Shocking perhaps that a liberal university had stocked the item in the first place, especially a university so renowned for its acceptance and diversity. This is the same Wry Baby onesie that made international headlines two weeks ago for body-shaming baby girls. This incident prompted another round of attention for the already highly-controversial brand because of the contrast between the girls’ body shaming onesie and the boys’ “I’m super” onesie. They know how to use onesies to promote their brand.
In the same week, Business Insider tells us that Uber, the online taxi management service, has a policy for when babies are born in the back of its vehicles. Customers whose new born babies enter the world in the back of an Uber cab are given an “Uber Rider Onesie,” while the driver is given tickets to a sports event and have their cars cleaned for free.
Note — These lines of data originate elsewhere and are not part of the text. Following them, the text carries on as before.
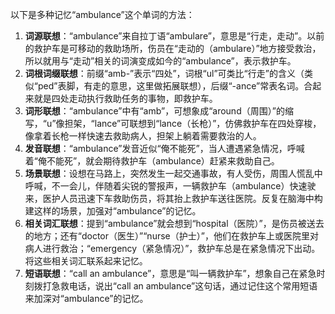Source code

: 以下是多种记忆“ambulance”这个单词的方法：
1. **词源联想**：“ambulance”来自拉丁语“ambulare”，意思是“行走，走动”。以前的救护车是可移动的救助场所，伤员在“走动的（ambulare）”地方接受救治，所以就用与“走动”相关的词演变成如今的“ambulance”，表示救护车。 
2. **词根词缀联想**：前缀“amb-”表示“四处”，词根“ul”可类比“行走”的含义（类似“ped”表脚，有走的意思，这里做拓展联想），后缀“-ance”常表名词。合起来就是四处走动执行救助任务的事物，即救护车。 
3. **词形联想**：“ambulance”中有“amb”，可想象成“around（周围）”的缩写，“u”像担架，“lance”可联想到“lance（长枪）”，仿佛救护车在四处穿梭，像拿着长枪一样快速去救助病人，担架上躺着需要救治的人。 
4. **发音联想**：“ambulance”发音近似“俺不能死”，当人遭遇紧急情况，呼喊着“俺不能死”，就会期待救护车（ambulance）赶紧来救助自己。 
5. **场景联想**：设想在马路上，突然发生一起交通事故，有人受伤，周围人慌乱中呼喊，不一会儿，伴随着尖锐的警报声，一辆救护车（ambulance）快速驶来，医护人员迅速下车救助伤员，将其抬上救护车送往医院。反复在脑海中构建这样的场景，加强对“ambulance”的记忆。 
6. **相关词汇联想**：提到“ambulance”就会想到“hospital（医院）”，是伤员被送去的地方；还有“doctor（医生）”“nurse（护士）”，他们在救护车上或医院里对病人进行救治；“emergency（紧急情况）”，救护车总是在紧急情况下出动。将这些相关词汇联系起来记忆。 
7. **短语联想**：“call an ambulance”，意思是“叫一辆救护车”，想象自己在紧急时刻拨打急救电话，说出“call an ambulance”这句话，通过记住这个常用短语来加深对“ambulance”的记忆。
On an online discussion board for drivers and employees, one USA Uber driver wrote, “It’s standard practice in NYC. If we hear of a baby born in a car or someone requesting an Uber to get to the hospital and give birth, they’ll get a onesie.
Putting these stories together shows the value of onesies to promote a growing business. How about if we create an offensive onesie and give them away free to people who are sick in the back of an Uber cab? Imagine the free promotion we would get. Now we just need to think up some suitably offensive slogan: Its All Over Uber. Any better ideas?